[Directions] For the entries below, state how many lines contain the string "This". Add nothing else.

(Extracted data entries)

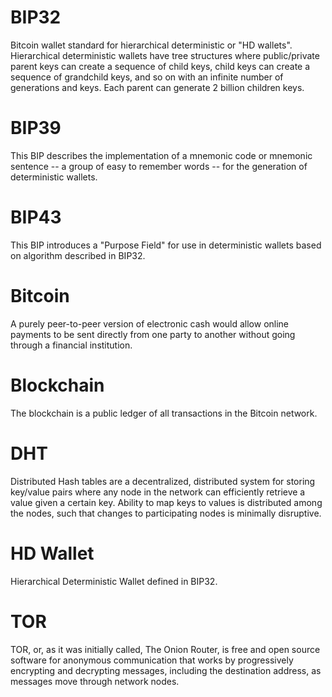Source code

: # BIP32

Bitcoin wallet standard for hierarchical deterministic or "HD wallets". Hierarchical deterministic wallets have tree structures where public/private parent keys can create a sequence of child keys, child keys can create a sequence of grandchild keys, and so on with an infinite number of generations and keys. Each parent can generate 2 billion children keys.

# BIP39

This BIP describes the implementation of a mnemonic code or mnemonic sentence -- a group of easy to
remember words -- for the generation of deterministic wallets.

# BIP43

This BIP introduces a "Purpose Field" for use in deterministic wallets based on algorithm described in BIP32.

# Bitcoin

A purely peer-to-peer version of electronic cash would allow online payments to be sent directly from one party to another without going through a financial institution.

# Blockchain

The blockchain is a public ledger of all transactions in the Bitcoin network.

# DHT

Distributed Hash tables are a decentralized, distributed system for storing key/value pairs where any node in the network can efficiently retrieve a value given a certain key. Ability to map keys to values is distributed among the nodes, such that changes to participating nodes is minimally disruptive.

# HD Wallet

Hierarchical Deterministic Wallet defined in BIP32.

# TOR

TOR, or, as it was initially called, The Onion Router, is free and open source software for anonymous communication that works by progressively encrypting and decrypting messages, including the destination address, as messages move through network nodes.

[The completed task] 2